ACTION ITEM
Nothing may differ between your reply and the listing that follows.

PROVIDED RECORDS
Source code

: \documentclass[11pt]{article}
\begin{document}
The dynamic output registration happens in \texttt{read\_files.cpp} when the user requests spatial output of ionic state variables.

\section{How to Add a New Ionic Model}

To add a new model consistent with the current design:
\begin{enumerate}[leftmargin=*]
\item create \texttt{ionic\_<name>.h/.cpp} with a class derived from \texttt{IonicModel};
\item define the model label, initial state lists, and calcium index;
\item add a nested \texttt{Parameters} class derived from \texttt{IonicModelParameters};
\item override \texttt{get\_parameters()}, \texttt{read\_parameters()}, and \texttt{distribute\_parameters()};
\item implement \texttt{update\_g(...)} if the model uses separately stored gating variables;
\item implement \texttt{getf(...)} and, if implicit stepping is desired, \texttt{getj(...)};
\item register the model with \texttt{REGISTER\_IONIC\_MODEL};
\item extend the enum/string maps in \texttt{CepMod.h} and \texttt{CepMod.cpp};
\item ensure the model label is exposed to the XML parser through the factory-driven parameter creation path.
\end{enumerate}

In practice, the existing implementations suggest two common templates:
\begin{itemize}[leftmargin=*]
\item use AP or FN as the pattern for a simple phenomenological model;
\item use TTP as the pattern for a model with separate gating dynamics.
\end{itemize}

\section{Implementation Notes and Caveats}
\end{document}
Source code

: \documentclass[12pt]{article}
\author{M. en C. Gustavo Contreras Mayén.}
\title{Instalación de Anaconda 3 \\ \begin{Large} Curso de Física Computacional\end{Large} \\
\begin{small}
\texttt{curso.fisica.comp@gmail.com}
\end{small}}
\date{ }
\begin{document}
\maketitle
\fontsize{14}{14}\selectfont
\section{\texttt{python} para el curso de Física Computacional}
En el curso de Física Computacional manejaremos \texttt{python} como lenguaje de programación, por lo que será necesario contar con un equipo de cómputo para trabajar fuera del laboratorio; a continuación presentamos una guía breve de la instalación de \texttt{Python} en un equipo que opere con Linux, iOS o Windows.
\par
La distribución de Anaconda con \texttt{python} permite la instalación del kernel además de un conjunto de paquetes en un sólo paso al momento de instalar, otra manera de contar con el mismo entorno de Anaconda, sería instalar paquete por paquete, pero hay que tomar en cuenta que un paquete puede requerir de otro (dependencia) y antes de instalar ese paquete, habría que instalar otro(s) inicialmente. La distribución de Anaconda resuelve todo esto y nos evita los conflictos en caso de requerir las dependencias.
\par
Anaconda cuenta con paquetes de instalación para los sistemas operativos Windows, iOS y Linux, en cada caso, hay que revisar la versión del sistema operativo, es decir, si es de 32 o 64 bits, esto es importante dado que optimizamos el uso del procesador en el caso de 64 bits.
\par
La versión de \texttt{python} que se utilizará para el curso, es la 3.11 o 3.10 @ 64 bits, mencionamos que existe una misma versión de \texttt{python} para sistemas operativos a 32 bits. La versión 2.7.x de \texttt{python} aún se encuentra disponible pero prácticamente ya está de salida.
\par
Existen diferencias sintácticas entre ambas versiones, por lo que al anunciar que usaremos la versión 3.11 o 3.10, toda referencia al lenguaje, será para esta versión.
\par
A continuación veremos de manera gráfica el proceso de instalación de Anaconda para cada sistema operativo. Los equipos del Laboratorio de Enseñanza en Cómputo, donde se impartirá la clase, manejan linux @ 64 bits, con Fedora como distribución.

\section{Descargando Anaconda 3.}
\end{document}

ANSWER TO THE PROBLEM
Source code

: \documentclass[11pt]{article}
\begin{document}
The dynamic output registration happens in \texttt{read\_files.cpp} when the user requests spatial output of ionic state variables.

\section{How to Add a New Ionic Model}

To add a new model consistent with the current design:
\begin{enumerate}[leftmargin=*]
\item create \texttt{ionic\_<name>.h/.cpp} with a class derived from \texttt{IonicModel};
\item define the model label, initial state lists, and calcium index;
\item add a nested \texttt{Parameters} class derived from \texttt{IonicModelParameters};
\item override \texttt{get\_parameters()}, \texttt{read\_parameters()}, and \texttt{distribute\_parameters()};
\item implement \texttt{update\_g(...)} if the model uses separately stored gating variables;
\item implement \texttt{getf(...)} and, if implicit stepping is desired, \texttt{getj(...)};
\item register the model with \texttt{REGISTER\_IONIC\_MODEL};
\item extend the enum/string maps in \texttt{CepMod.h} and \texttt{CepMod.cpp};
\item ensure the model label is exposed to the XML parser through the factory-driven parameter creation path.
\end{enumerate}

In practice, the existing implementations suggest two common templates:
\begin{itemize}[leftmargin=*]
\item use AP or FN as the pattern for a simple phenomenological model;
\item use TTP as the pattern for a model with separate gating dynamics.
\end{itemize}

\section{Implementation Notes and Caveats}
\end{document}
Source code

: \documentclass[12pt]{article}
\author{M. en C. Gustavo Contreras Mayén.}
\title{Instalación de Anaconda 3 \\ \begin{Large} Curso de Física Computacional\end{Large} \\
\begin{small}
\texttt{curso.fisica.comp@gmail.com}
\end{small}}
\date{ }
\begin{document}
\maketitle
\fontsize{14}{14}\selectfont
\section{\texttt{python} para el curso de Física Computacional}
En el curso de Física Computacional manejaremos \texttt{python} como lenguaje de programación, por lo que será necesario contar con un equipo de cómputo para trabajar fuera del laboratorio; a continuación presentamos una guía breve de la instalación de \texttt{Python} en un equipo que opere con Linux, iOS o Windows.
\par
La distribución de Anaconda con \texttt{python} permite la instalación del kernel además de un conjunto de paquetes en un sólo paso al momento de instalar, otra manera de contar con el mismo entorno de Anaconda, sería instalar paquete por paquete, pero hay que tomar en cuenta que un paquete puede requerir de otro (dependencia) y antes de instalar ese paquete, habría que instalar otro(s) inicialmente. La distribución de Anaconda resuelve todo esto y nos evita los conflictos en caso de requerir las dependencias.
\par
Anaconda cuenta con paquetes de instalación para los sistemas operativos Windows, iOS y Linux, en cada caso, hay que revisar la versión del sistema operativo, es decir, si es de 32 o 64 bits, esto es importante dado que optimizamos el uso del procesador en el caso de 64 bits.
\par
La versión de \texttt{python} que se utilizará para el curso, es la 3.11 o 3.10 @ 64 bits, mencionamos que existe una misma versión de \texttt{python} para sistemas operativos a 32 bits. La versión 2.7.x de \texttt{python} aún se encuentra disponible pero prácticamente ya está de salida.
\par
Existen diferencias sintácticas entre ambas versiones, por lo que al anunciar que usaremos la versión 3.11 o 3.10, toda referencia al lenguaje, será para esta versión.
\par
A continuación veremos de manera gráfica el proceso de instalación de Anaconda para cada sistema operativo. Los equipos del Laboratorio de Enseñanza en Cómputo, donde se impartirá la clase, manejan linux @ 64 bits, con Fedora como distribución.

\section{Descargando Anaconda 3.}
\end{document}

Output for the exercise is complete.